Answer Key: The Service That Won't Start¶
The System¶
A nightly batch data export pipeline running on a dedicated batch server (prod-batch-01). A shell script (export.sh) is executed by a systemd service on a timer (or triggered by cron) to extract transaction and user event data from a database and export it — likely to S3, SFTP, or a data warehouse.
[systemd timer] --> [data-exporter.service]
|
/opt/data-exporter/bin/export.sh
|
[Database] --> [Export Target]
|
Pushes metrics: data_export_rows_total, data_export_last_success_timestamp
[crond] --> /opt/data-exporter/bin/cleanup.sh (separate maintenance job)

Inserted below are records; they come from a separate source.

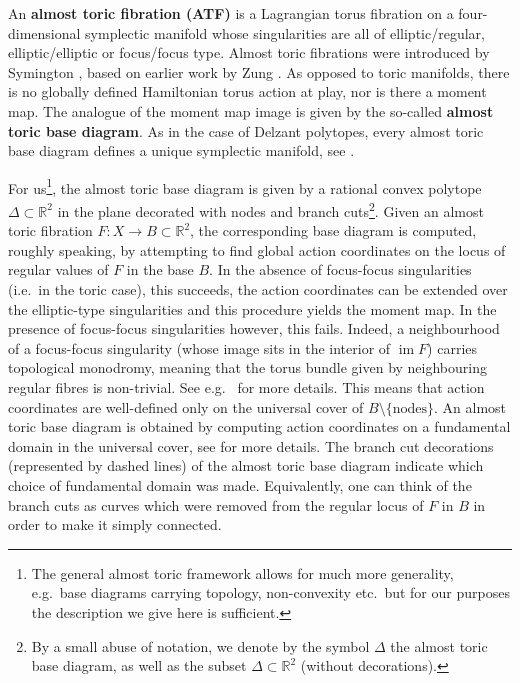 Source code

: \documentclass[12pt,a4paper,abstract=true,draft]{scrartcl}
\DeclareMathOperator{\im}{im}
\begin{document}
An \textbf{almost toric fibration (ATF)} is a Lagrangian torus fibration on a four-dimensional symplectic manifold whose singularities are all of elliptic\-/regular, elliptic\-/elliptic or focus\-/focus type.
Almost toric fibrations were introduced by Sy\-ming\-ton \cite{symington2002FourDF}, based on earlier work by Zung \cite{Zun96,Zun97,Zun03}.
As opposed to toric manifolds, there is no globally defined Hamiltonian torus action at play, nor is there a moment map.
The analogue of the moment map image is given by the so-called \textbf{almost toric base diagram}.
As in the case of Delzant polytopes, every almost toric base diagram defines a unique symplectic manifold, see \cite[Corollary 5.4]{symington2002FourDF} \cite[Theorem 8.5]{evans2021atfs}. 

For us\footnote{The general almost toric framework allows for much more generality, e.g.\ base diagrams carrying topology, non-convexity etc.\ but for our purposes the description we give here is sufficient.}, the almost toric base diagram is given by a rational convex polytope $\Delta \subset \mathbb{R}^2$ in the plane decorated with nodes and branch cuts\footnote{By a small abuse of notation, we denote by the symbol $\Delta$ the almost toric base diagram, as well as the subset $\Delta \subset \mathbb{R}^2$ (without decorations).}.
Given an almost toric fibration $F \colon X \rightarrow B \subset \mathbb{R}^2$, the corresponding base diagram is computed, roughly speaking, by attempting to find global action coordinates on the locus of regular values of $F$ in the base $B$.
In the absence of focus-focus singularities (i.e.\ in the toric case), this succeeds, the action coordinates can be extended over the elliptic-type singularities and this procedure yields the moment map.
In the presence of focus-focus singularities however, this fails.
Indeed, a neighbourhood of a focus-focus singularity (whose image sits in the interior of $\im F$) carries topological monodromy, meaning that the torus bundle given by neighbouring regular fibres is non-trivial.
See e.g.\ \cite{Zun97} for more details.
This means that action coordinates are well-defined only on the universal cover of $B \setminus \{\text{nodes}\}$.
An almost toric base diagram is obtained by computing action coordinates on a fundamental domain in the universal cover, see \cite[Definition 8.3]{evans2021atfs} for more details.
The branch cut decorations (represented by dashed lines) of the almost toric base diagram indicate which choice of fundamental domain was made.
Equivalently, one can think of the branch cuts as curves which were removed from the regular locus of $F$ in $B$ in order to make it simply connected.
\end{document}
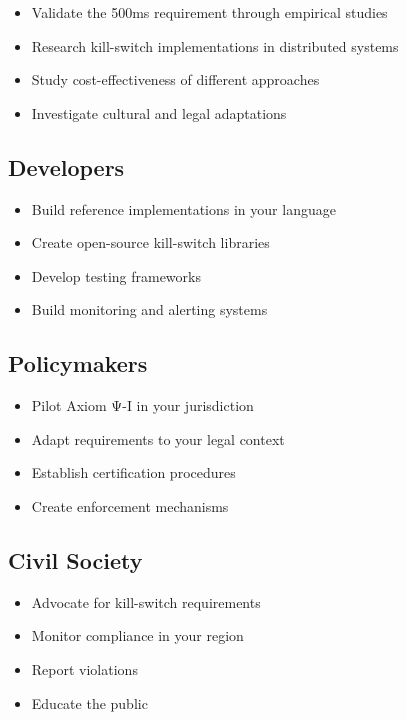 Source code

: \begin{itemize}
    \item Validate the 500ms requirement through empirical studies
    \item Research kill-switch implementations in distributed systems
    \item Study cost-effectiveness of different approaches
    \item Investigate cultural and legal adaptations
\end{itemize}

\subsection{Developers}

\begin{itemize}
    \item Build reference implementations in your language
    \item Create open-source kill-switch libraries
    \item Develop testing frameworks
    \item Build monitoring and alerting systems
\end{itemize}

\subsection{Policymakers}

\begin{itemize}
    \item Pilot Axiom Ψ-I in your jurisdiction
    \item Adapt requirements to your legal context
    \item Establish certification procedures
    \item Create enforcement mechanisms
\end{itemize}

\subsection{Civil Society}

\begin{itemize}
    \item Advocate for kill-switch requirements
    \item Monitor compliance in your region
    \item Report violations
    \item Educate the public
\end{itemize}

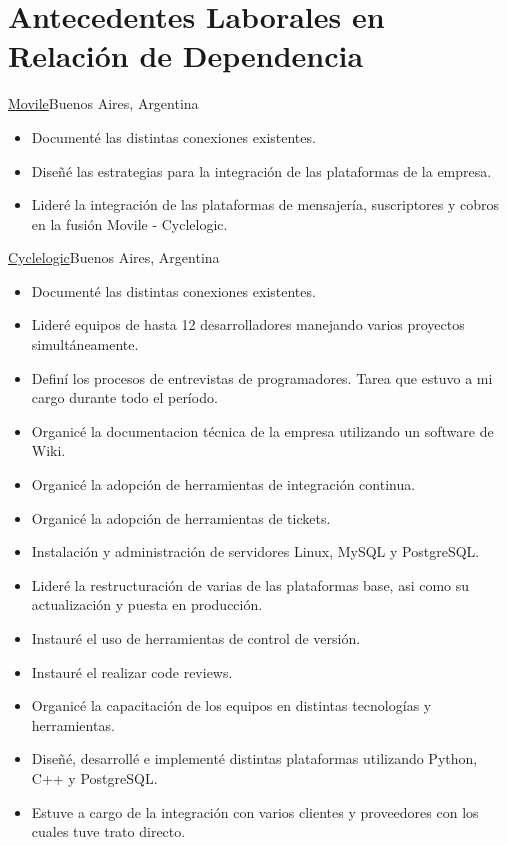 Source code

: \documentclass[a4paper,11pt]{moderncv}
\newcommand\weblink[2] {{\color{href} \href{#1}{#2}}}
\begin{document}
\section{Antecedentes Laborales en Relaci\'on de Dependencia}
{\weblink{http://www.movile.com}{Movile}}{Buenos Aires, Argentina}{}{%
\begin{itemize}
  \item Document\'e las distintas conexiones existentes.
  \item Dise\~n\'e las estrategias para la integraci\'on de las plataformas de la empresa.
  \item Lider\'e la integraci\'on de las plataformas de mensajer\'ia, suscriptores y cobros en la fusi\'on Movile - Cyclelogic.
\end{itemize}
}
%
{\weblink{http://www.cyclelogic.com}{Cyclelogic}}{Buenos Aires, Argentina}{}{%
\begin{itemize}
  \item Document\'e las distintas conexiones existentes.
  \item Lider\'e equipos de hasta 12 desarrolladores manejando varios proyectos simult\'aneamente.
  \item Defin\'i los procesos de entrevistas de programadores. Tarea que estuvo a mi cargo durante todo el per\'iodo.
  \item Organic\'e la documentacion t\'ecnica de la empresa utilizando un software de Wiki.
  \item Organic\'e la adopci\'on de herramientas de integraci\'on continua.
  \item Organic\'e la adopci\'on de herramientas de tickets.
  \item Instalaci\'on y administraci\'on de servidores Linux, MySQL y PostgreSQL.
  \item Lider\'e la restructuraci\'on de varias de las plataformas base, asi como su actualizaci\'on y puesta en producci\'on.
  \item Instaur\'e el uso de herramientas de control de versi\'on.
  \item Instaur\'e el realizar code reviews.
  \item Organic\'e la capacitaci\'on de los equipos en distintas tecnolog\'ias y herramientas.
  \item Dise\~n\'e, desarroll\'e e implement\'e distintas plataformas utilizando Python, C++ y PostgreSQL.
  \item Estuve a cargo de la integraci\'on con varios clientes y proveedores con los cuales tuve trato directo.
\end{itemize}
}
\end{document}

Ansible manages deployment of the script and systemd unit file. The system also has a separate cron job running cleanup.sh (probably removing old export files).
What's Broken¶
Root cause: The Ansible playbook deploy-exporter.yml sets the file mode to 0644 (read-write for owner, read-only for others) — no execute permission. When systemd tries to run /opt/data-exporter/bin/export.sh as the ExecStart command, the kernel returns EACCES and systemd reports exit code 126 (permission denied).
The playbook was run at 18:45 on Oct 1 (visible in the Ansible log), overwriting the script with correct content but wrong permissions. The next scheduled run at 02:00 on Oct 2 failed.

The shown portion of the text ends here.